Je crois beaucoup en Haristo, que nous avons acheté chez Pierre Rozzonelli et son épouse, lorsqu’il avait cinq ans. Il sautait déjà de manière formidable. Il a d’ailleurs une propre sœur qui est une très bonne jument aussi (Hello du Gué, troisième ex aequo de la finale du championnat de France des sept ans en 2024 avec Valentin Besnard, ndlr). Nous l’avons préservé. Initialement, Haristo a été acheté pour ma compagne, Gabrielle Carneaux. Elle l’a monté jusqu’à la finale des cinq ans et tout s’est super bien passé. Puis elle a commencé à se sentir un petit peu dépassée. Haristo a beaucoup de force et un grand galop, qu’il faut construire. Alors, j’ai pris le relais afin de poursuivre sa formation. Il a effectué une très bonne saison à six ans. Je ne l’avais pas emmené à la finale, car c’est un cheval qui est encore un peu bébé dans sa tête, dans sa façon de faire. Il a besoin de temps. L’année dernière, il a réalisé une très bonne finale à sept ans et s’est classé septième. Je pense qu’un vrai bel avenir l’attend. Il a une très, très grosse envergure, il est très respectueux et a un style impeccable. Je l’ai emmené ici, à La Baule, afin qu’il s’habitue à ce genre d’atmosphère, mais je ne veux pas griller les étapes avec lui. C’est important pour moi que nous prenions le temps, que nous y allions étape par étape. Je suis très content de ses parcours du week-end, il s’est très bien comporté. Haristo appartient à mes beaux-parents et à mes parents, ce qui nous permet de le sécuriser.

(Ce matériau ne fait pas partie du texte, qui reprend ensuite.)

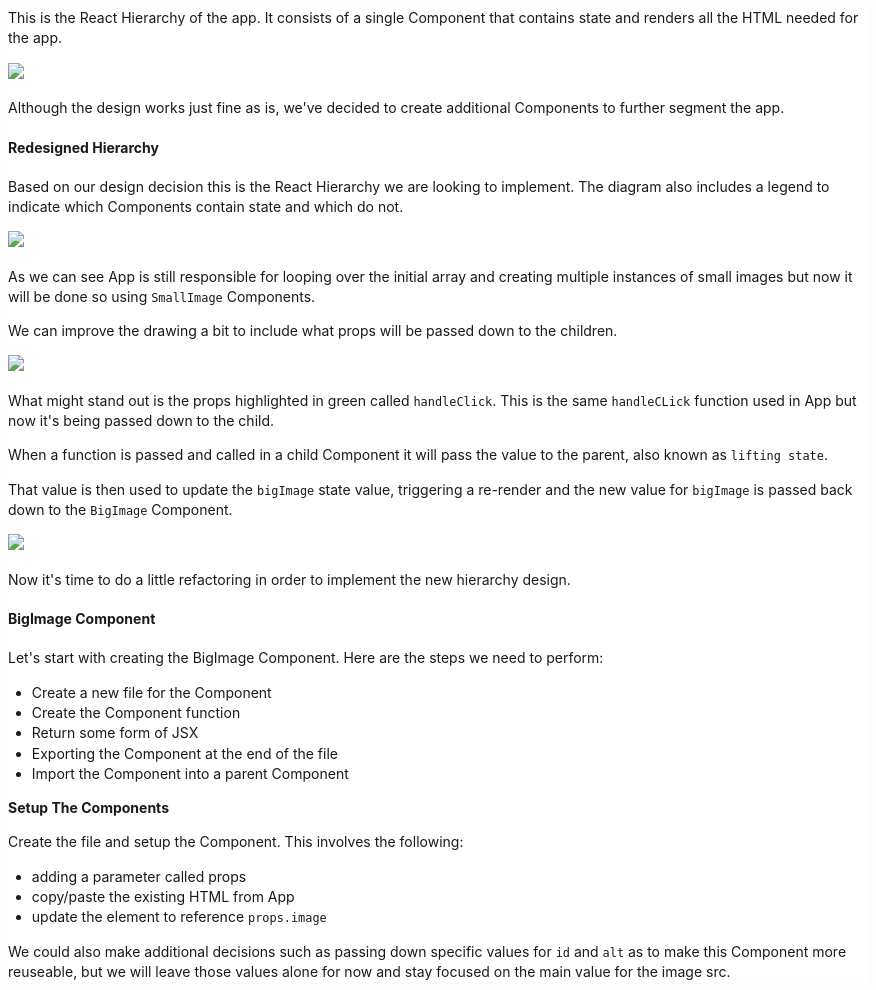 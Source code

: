 This is the React Hierarchy of the app. It consists of a single Component that contains state and renders all the HTML needed for the app.

<img src="https://i.imgur.com/flWudXR.png" width=300/>

Although the design works just fine as is, we've decided to create additional Components to further segment the app.

#### Redesigned Hierarchy

Based on our design decision this is the React Hierarchy we are looking to implement. The diagram also includes a legend to indicate which Components contain state and which do not.

<img src="https://i.imgur.com/WkLBY2i.png" width=400/>

As we can see App is still responsible for looping over the initial array and creating multiple instances of small images but now it will be done so using `SmallImage` Components.

We can improve the drawing a bit to include what props will be passed down to the children.

<img src="https://i.imgur.com/QyabBqU.png" width=600/>

What might stand out is the props highlighted in green called `handleClick`. This is the same `handleCLick` function used in App but now it's being passed down to the child.

When a function is passed and called in a child Component it will pass the value to the parent, also known as `lifting state`.

That value is then used to update the `bigImage` state value, triggering a re-render and the new value for `bigImage` is passed back down to the `BigImage` Component.

<img src="https://i.imgur.com/vwlWb2Z.png" width=600/>

Now it's time to do a little refactoring in order to implement the new hierarchy design.

#### BigImage Component

Let's start with creating the BigImage Component. Here are the steps we need to perform:

- Create a new file for the Component
- Create the Component function
- Return some form of JSX
- Exporting the Component at the end of the file
- Import the Component into a parent Component

**Setup The Components**

Create the file and setup the Component. This involves the following:

- adding a parameter called props
- copy/paste the existing HTML from App
- update the element to reference `props.image`

We could also make additional decisions such as passing down specific values for `id` and `alt` as to make this Component more reuseable, but we will leave those values alone for now and stay focused on the main value for the image src.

Nous avons vendu plusieurs très bons chevaux ces dernières années, comme Vinchester (Huppydam des Horts x Iris de Celland), Fancy de Kergane (Berdenn de Kergane x Cor de Hus), Génial de B’Néville (Kapitol d’Argonne x Talent Platiere), etc. Tous sont passés ou passent à la télé ! Ce sont de très bons chevaux. Pour assurer l’avenir, nous devons aussi faire vivre notre système. Avec Haristo, à terme, l’objectif est d’essayer d’atteindre un bon niveau et d’y performer.
Le Breton de vingt-huit ans ne tarit pas d'éloges au sujet de son démonstratif Haristo du Gué. © Mélina Massias
Quid de Djinn Cécé ? Allez-vous pouvoir le conserver ou est-il destiné à être vendu à plus ou moins court terme ?
Djinn a rejoint mes écuries dans un but commercial. L’objectif était de le vendre. Il aurait dû être essayé après Mâcon, mais, lorsqu’Edouard m’a appelé pour me proposer de venir à La Baule, j’ai tout de suite averti les propriétaires de Djinn. Ils ont été super sympas et m’ont permis de participer à ce concours. C’est un très beau geste de leur part, et ils auraient tout à fait pu refuser. Pour la suite, nous verrons ce que l’avenir nous réserve !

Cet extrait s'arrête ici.